As great as these financial costs are, they may not be the highest costs of the out-of-control habeas process. As we have stressed repeatedly in the past, the highest cost may be the human costs to the innocent victims of crime and their families who are denied finality and in some cases victimized over and over again by the habeas process. We have provided specific examples to the Committee of cases where victims have been called to testify as witnesses in habeas proceedings many years after the crime and conviction of their assailant. Victims live with the never-ending fear that their assailant will be released. They are not only forced to relive the crime but are subjected to the indignity of essentially being mocked and victimized again. This in no way serves the interests of justice, and it could be argued infringes upon the rights guaranteed to victims of crime by our state Constitution.

The small percentage of habeas petitioners who have valid claims are equally victimized. They must stand in line while the courts devote substantial time and resources to meritless and frivolous petitions or claims that essentially were long ago resolved but are now brought back to life because of the lack of any limits on successive petitions. In some cases it would appear there is reluctance on the part of defense counsel to simply tell the inmate the truth – that the petition has no merit. This not only gives false hope to the petitioner but it denies the finality the victim and the system deserve. As the opponents of habeas reform constantly proclaim, habeas corpus is “The Great Writ,” and it is, going back hundreds of years, but it is these opponents who have trivialized and abused it.
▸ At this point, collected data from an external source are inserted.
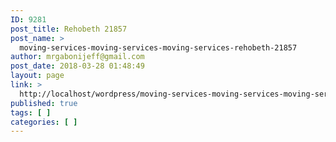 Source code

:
 ```yaml
---
ID: 9281
post_title: Rehobeth 21857
post_name: >
  moving-services-moving-services-moving-services-rehobeth-21857
author: mrgabonijeff@gmail.com
post_date: 2018-03-28 01:48:49
layout: page
link: >
  http://localhost/wordpress/moving-services-moving-services-moving-services-rehobeth-21857/
published: true
tags: [ ]
categories: [ ]
---
```

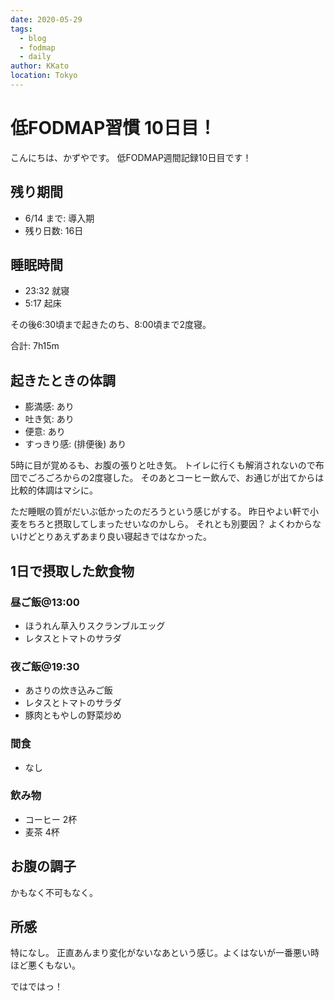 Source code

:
 ```yaml
---
date: 2020-05-29
tags:
  - blog
  - fodmap
  - daily
author: KKato
location: Tokyo
---
```


# 低FODMAP習慣 10日目！

こんにちは、かずやです。
低FODMAP週間記録10日目です！

## 残り期間

- 6/14 まで: 導入期
- 残り日数: 16日

## 睡眠時間

- 23:32 就寝
- 5:17 起床

その後6:30頃まで起きたのち、8:00頃まで2度寝。

合計: 7h15m

## 起きたときの体調

- 膨満感: あり
- 吐き気: あり
- 便意: あり
- すっきり感: (排便後) あり

5時に目が覚めるも、お腹の張りと吐き気。
トイレに行くも解消されないので布団でごろごろからの2度寝した。
そのあとコーヒー飲んで、お通じが出てからは比較的体調はマシに。

ただ睡眠の質がだいぶ低かったのだろうという感じがする。
昨日やよい軒で小麦をちろと摂取してしまったせいなのかしら。
それとも別要因？ よくわからないけどとりあえずあまり良い寝起きではなかった。

## 1日で摂取した飲食物

### 昼ご飯@13:00

- ほうれん草入りスクランブルエッグ
- レタスとトマトのサラダ

### 夜ご飯@19:30

- あさりの炊き込みご飯
- レタスとトマトのサラダ
- 豚肉ともやしの野菜炒め

### 間食

- なし

### 飲み物

- コーヒー 2杯
- 麦茶 4杯

## お腹の調子

かもなく不可もなく。

## 所感

特になし。
正直あんまり変化がないなあという感じ。よくはないが一番悪い時ほど悪くもない。

ではではっ！
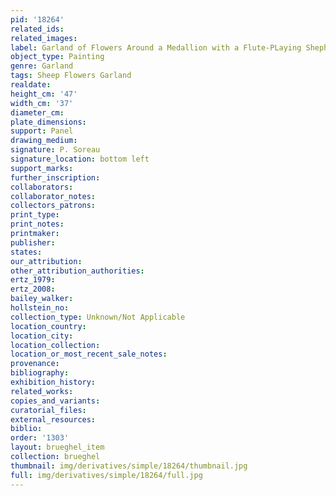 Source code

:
 ```yaml
---
pid: '18264'
related_ids: 
related_images: 
label: Garland of Flowers Around a Medallion with a Flute-PLaying Shepherd (Vienna)
object_type: Painting
genre: Garland
tags: Sheep Flowers Garland
realdate: 
height_cm: '47'
width_cm: '37'
diameter_cm: 
plate_dimensions: 
support: Panel
drawing_medium: 
signature: P. Soreau
signature_location: bottom left
support_marks: 
further_inscription: 
collaborators: 
collaborator_notes: 
collectors_patrons: 
print_type: 
print_notes: 
printmaker: 
publisher: 
states: 
our_attribution: 
other_attribution_authorities: 
ertz_1979: 
ertz_2008: 
bailey_walker: 
hollstein_no: 
collection_type: Unknown/Not Applicable
location_country: 
location_city: 
location_collection: 
location_or_most_recent_sale_notes: 
provenance: 
bibliography: 
exhibition_history: 
related_works: 
copies_and_variants: 
curatorial_files: 
external_resources: 
biblio: 
order: '1303'
layout: brueghel_item
collection: brueghel
thumbnail: img/derivatives/simple/18264/thumbnail.jpg
full: img/derivatives/simple/18264/full.jpg
---
```

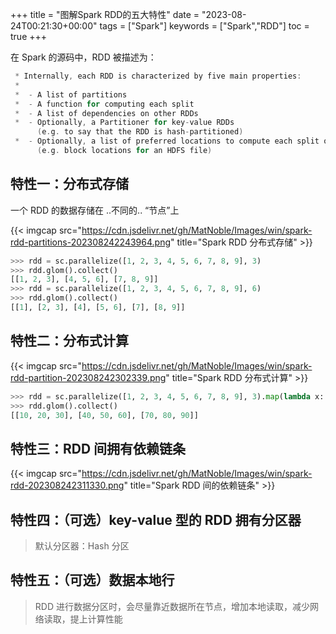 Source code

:+++
title = "图解Spark RDD的五大特性"
date = "2023-08-24T00:21:30+00:00"
tags = ["Spark"]
keywords = ["Spark","RDD"]
toc = true
+++

在 Spark 的源码中，RDD 被描述为：
```scala
 * Internally, each RDD is characterized by five main properties:
 *
 *  - A list of partitions
 *  - A function for computing each split
 *  - A list of dependencies on other RDDs
 *  - Optionally, a Partitioner for key-value RDDs 
      (e.g. to say that the RDD is hash-partitioned)
 *  - Optionally, a list of preferred locations to compute each split on 
      (e.g. block locations for an HDFS file)
```

## 特性一：分布式存储
一个 RDD 的数据存储在 ..不同的.. “节点”上

{{< imgcap src="https://cdn.jsdelivr.net/gh/MatNoble/Images/win/spark-rdd-partitions-202308242243964.png" title="Spark RDD 分布式存储" >}}

```python
>>> rdd = sc.parallelize([1, 2, 3, 4, 5, 6, 7, 8, 9], 3)
>>> rdd.glom().collect()
[[1, 2, 3], [4, 5, 6], [7, 8, 9]]
>>> rdd = sc.parallelize([1, 2, 3, 4, 5, 6, 7, 8, 9], 6)
>>> rdd.glom().collect()
[[1], [2, 3], [4], [5, 6], [7], [8, 9]]
```

## 特性二：分布式计算

{{< imgcap src="https://cdn.jsdelivr.net/gh/MatNoble/Images/win/spark-rdd-partition-202308242302339.png" title="Spark RDD 分布式计算" >}}

```python
>>> rdd = sc.parallelize([1, 2, 3, 4, 5, 6, 7, 8, 9], 3).map(lambda x: x*10)
>>> rdd.glom().collect()
[[10, 20, 30], [40, 50, 60], [70, 80, 90]]
```

## 特性三：RDD 间拥有依赖链条

{{< imgcap src="https://cdn.jsdelivr.net/gh/MatNoble/Images/win/spark-rdd-202308242311330.png" title="Spark RDD 间的依赖链条" >}}

## 特性四：（可选）key-value 型的 RDD 拥有分区器

> 默认分区器：Hash 分区

## 特性五：（可选）数据本地行

> RDD 进行数据分区时，会尽量靠近数据所在节点，增加本地读取，减少网络读取，提上计算性能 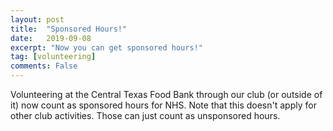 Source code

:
 ```yaml
---
layout: post
title:  "Sponsored Hours!"
date:   2019-09-08
excerpt: "Now you can get sponsored hours!"
tag: [volunteering]
comments: False
---
```


Volunteering at the Central Texas Food Bank through our club (or outside of it) now count as sponsored hours for NHS. Note that this doesn't apply for other club activities. Those can just count as unsponsored hours.
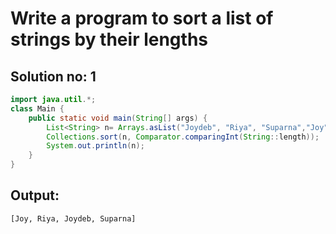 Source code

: # Write a program to sort a list of strings by their lengths
## Solution no: 1
```java
import java.util.*;
class Main {
    public static void main(String[] args) {
        List<String> n= Arrays.asList("Joydeb", "Riya", "Suparna","Joy");
        Collections.sort(n, Comparator.comparingInt(String::length));
        System.out.println(n);
    }
}
```
## Output:
```
[Joy, Riya, Joydeb, Suparna]
```
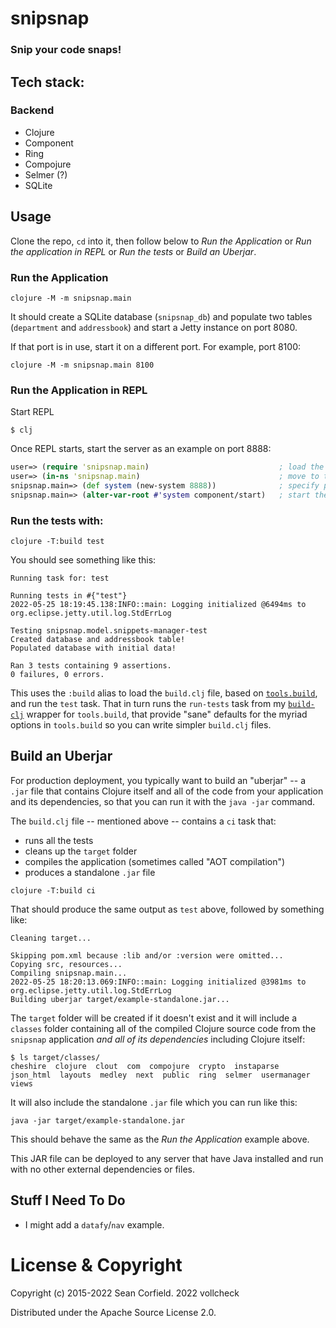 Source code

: # snipsnap

### Snip your code snaps!

## Tech stack:

### Backend
- Clojure
- Component
- Ring
- Compojure
- Selmer (?)
- SQLite

## Usage

Clone the repo, `cd` into it, then follow below to _Run the Application_ or _Run the application in REPL_
or _Run the tests_ or _Build an Uberjar_.

### Run the Application
```
clojure -M -m snipsnap.main
```

It should create a SQLite database (`snipsnap_db`) and populate two tables (`department` and `addressbook`) and start a Jetty instance on port 8080.

If that port is in use, start it on a different port. For example, port 8100:

```
clojure -M -m snipsnap.main 8100
```

### Run the Application in REPL

Start REPL

```
$ clj
```

Once REPL starts, start the server as an example on port 8888:

```clj
user=> (require 'snipsnap.main)                             ; load the code
user=> (in-ns 'snipsnap.main)                               ; move to the namesapce
snipsnap.main=> (def system (new-system 8888))              ; specify port
snipsnap.main=> (alter-var-root #'system component/start)   ; start the server
```

### Run the tests with:

```
clojure -T:build test
```

You should see something like this:

```
Running task for: test

Running tests in #{"test"}
2022-05-25 18:19:45.138:INFO::main: Logging initialized @6494ms to org.eclipse.jetty.util.log.StdErrLog

Testing snipsnap.model.snippets-manager-test
Created database and addressbook table!
Populated database with initial data!

Ran 3 tests containing 9 assertions.
0 failures, 0 errors.
```

This uses the `:build` alias to load the `build.clj` file, based on [`tools.build`](https://clojure.org/guides/tools_build), and run the `test` task.
That in turn runs the `run-tests` task from my [`build-clj`](https://github.com/seancorfield/build-clj) wrapper for `tools.build`, that provide "sane" defaults for the myriad options in `tools.build` so you can write simpler `build.clj` files.

## Build an Uberjar

For production deployment, you typically want to build an "uberjar" -- a `.jar` file that contains Clojure itself and all of the code from your application and its dependencies, so that you can run it with the `java -jar` command.

The `build.clj` file -- mentioned above -- contains a `ci` task that:

* runs all the tests
* cleans up the `target` folder
* compiles the application (sometimes called "AOT compilation")
* produces a standalone `.jar` file

```
clojure -T:build ci
```

That should produce the same output as `test` above, followed by something like:

```
Cleaning target...

Skipping pom.xml because :lib and/or :version were omitted...
Copying src, resources...
Compiling snipsnap.main...
2022-05-25 18:20:13.069:INFO::main: Logging initialized @3981ms to org.eclipse.jetty.util.log.StdErrLog
Building uberjar target/example-standalone.jar...
```

The `target` folder will be created if it doesn't exist and it will include a `classes` folder containing all of the compiled Clojure source code from the `snipsnap` application _and all of its dependencies_ including Clojure itself:

```
$ ls target/classes/
cheshire  clojure  clout  com  compojure  crypto  instaparse  json_html  layouts  medley  next  public  ring  selmer  usermanager  views
```

It will also include the standalone `.jar` file which you can run like this:

```
java -jar target/example-standalone.jar
```

This should behave the same as the _Run the Application_ example above.

This JAR file can be deployed to any server that have Java installed and run with no other external dependencies or files.

## Stuff I Need To Do

* I might add a `datafy`/`nav` example.

# License & Copyright

Copyright (c) 2015-2022 Sean Corfield.
              2022 vollcheck

Distributed under the Apache Source License 2.0.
H.B. No. 6439 provides a well-reasoned and thoughtful approach to bring about the end to the abuse of the habeas system. Despite what some will argue, the General Assembly is fully within its authority to enact this legislation. The opponents of habeas reform will claim that this bill in some fashion would violate constitutional rights, yet they cannot point to a single case to support that argument. The statute of limitations and restrictions on successive petitions that are provided in this bill are common place in other jurisdictions. The federal system and some thirty states already place a reasonable statute of limitations on habeas petitions. These other jurisdictions also place significant limits on the filing of successive petitions. The federal system, for example, provides that successive petitions are to be dismissed unless the petitioner makes specific showings similar to those required in H.B. No. 5502 (See 28 U.S.C. § 2244). And to restate emphatically, in the very tiny number of cases where an exception is in order, the bill provides an avenue for such exception. The Division would respectfully contend that it is the repeat and frivolous abuse of the process that undermines not only the “great writ” but the system that exists to uphold the rights it was established to protect.

In conclusion, the Division wishes to express its gratitude to the Committee for your consideration of these important issues. We stand ready to provide any additional information, including details of specific cases, that the Committee might require or to answer any questions that you might have.